FA: Can you discuss some of the background of the piece?
Faustin Linyekula: I have never made any solo. Until today, I have only created this very solo simply because I believed and I still believe that the whole point of making work is not to be alone. It’s actually to try and find a place where you share something with people. You doubt together. You dream together.
So it was only in 2011 that I created my first solo. This was my way of celebrating the tenth anniversary of our company, the Studios Kabako, in the Congo. So it was a way of asking myself, “What’s next?”
FA: How did you transform so much personal and national memory and history into art?
Faustin Linyekula: I don’t have so much imagination, so I take what is around me, what life gives to me.
In Le Cargo, I am just telling a very personal and intimate story from Congo of course, as I am obsessed with stories from Congo. I’m known as a dancer, a choreographer, but I like introducing myself as a storyteller. And the kind of stories that set me in motion, I understood it fifteen years ago, are not stories from exile. And yet, I’m very sensitive to the question of exile: intellectual exile, emotional, political. But when it came to creating work, that was never really what was coming forth. So, having left the country in the 90s, I decided to go back to DRC in 2001—simply because this is the country where I was born and grew up—and started telling stories of Congo: how history has affected lives, souls, and bodies of my friends and the people around me; how the history of my country can be understood in the evolution of the forms of violence that have been made to these bodies.

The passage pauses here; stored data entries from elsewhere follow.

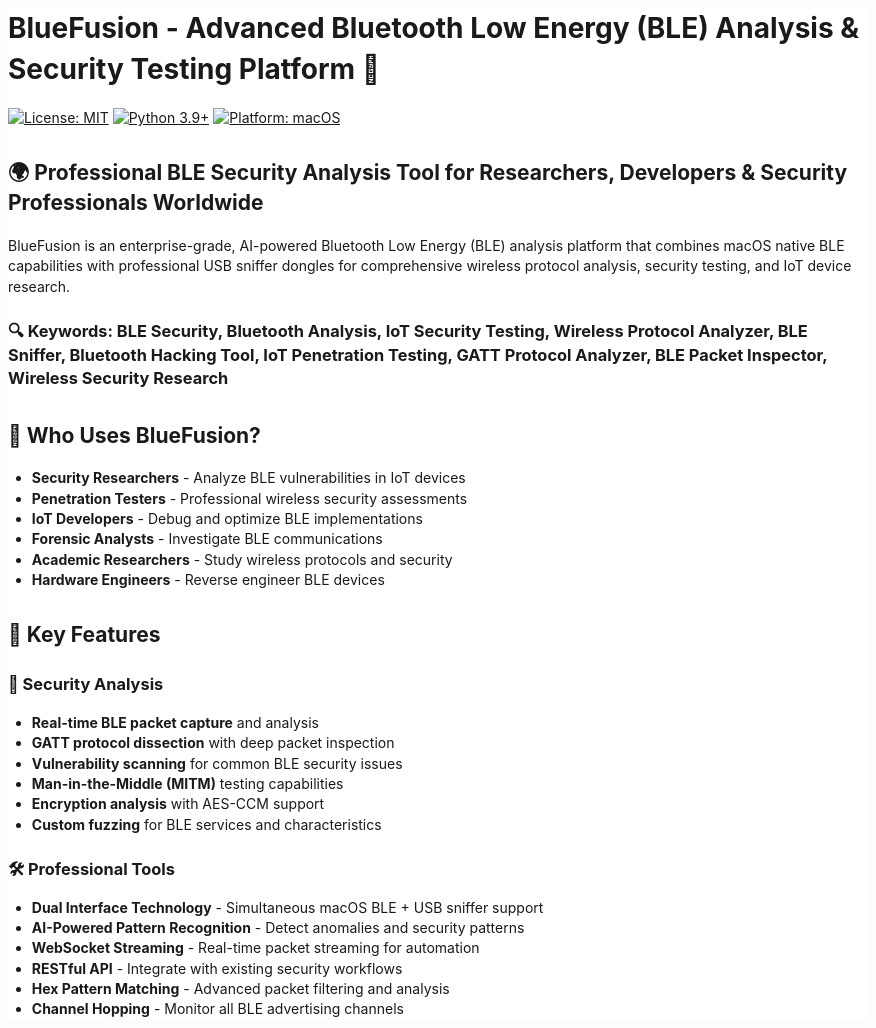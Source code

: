 # BlueFusion - Advanced Bluetooth Low Energy (BLE) Analysis & Security Testing Platform 🔵

[![License: MIT](https://img.shields.io/badge/License-MIT-blue.svg)](https://opensource.org/licenses/MIT)
[![Python 3.9+](https://img.shields.io/badge/python-3.9+-blue.svg)](https://www.python.org/downloads/)
[![Platform: macOS](https://img.shields.io/badge/platform-macOS-lightgrey.svg)](https://www.apple.com/macos/)

## 🌍 Professional BLE Security Analysis Tool for Researchers, Developers & Security Professionals Worldwide

BlueFusion is an enterprise-grade, AI-powered Bluetooth Low Energy (BLE) analysis platform that combines macOS native BLE capabilities with professional USB sniffer dongles for comprehensive wireless protocol analysis, security testing, and IoT device research.

### 🔍 Keywords: BLE Security, Bluetooth Analysis, IoT Security Testing, Wireless Protocol Analyzer, BLE Sniffer, Bluetooth Hacking Tool, IoT Penetration Testing, GATT Protocol Analyzer, BLE Packet Inspector, Wireless Security Research

## 🎯 Who Uses BlueFusion?

- **Security Researchers** - Analyze BLE vulnerabilities in IoT devices
- **Penetration Testers** - Professional wireless security assessments
- **IoT Developers** - Debug and optimize BLE implementations
- **Forensic Analysts** - Investigate BLE communications
- **Academic Researchers** - Study wireless protocols and security
- **Hardware Engineers** - Reverse engineer BLE devices

## 🚀 Key Features

### 🔐 Security Analysis
- **Real-time BLE packet capture** and analysis
- **GATT protocol dissection** with deep packet inspection
- **Vulnerability scanning** for common BLE security issues
- **Man-in-the-Middle (MITM)** testing capabilities
- **Encryption analysis** with AES-CCM support
- **Custom fuzzing** for BLE services and characteristics

### 🛠️ Professional Tools
- **Dual Interface Technology** - Simultaneous macOS BLE + USB sniffer support
- **AI-Powered Pattern Recognition** - Detect anomalies and security patterns
- **WebSocket Streaming** - Real-time packet streaming for automation
- **RESTful API** - Integrate with existing security workflows
- **Hex Pattern Matching** - Advanced packet filtering and analysis
- **Channel Hopping** - Monitor all BLE advertising channels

FA: How do you perceive the audience when you are performing?
Faustin Linyekula: Theater is about relationship, meeting and negotiating. Negotiating with myself first, because I need to understand: Who am I? Where am I? Where am I going to? Then it’s about negotiating with my companions on stage and of course with the audience. What I like about storytellers is how they start with the audience in the here and now, then they bring them on this journey to another time and space, but then, and this is most important, they gently bring people back to the here and now so the journey can continue in “real” life.
FA: What are some of the items you have on stage with you?
Faustin Linyekula: I have just a Luba stool and some books of thinkers and poets whose words and positions have influenced my own way of seeing life.
FA: What did you work most on when fine tuning the piece?
Faustin Linyekula: I am very passionate about sound, recording and mixing in the studio we have in Kisangani, so I took a great care about the soundtrack.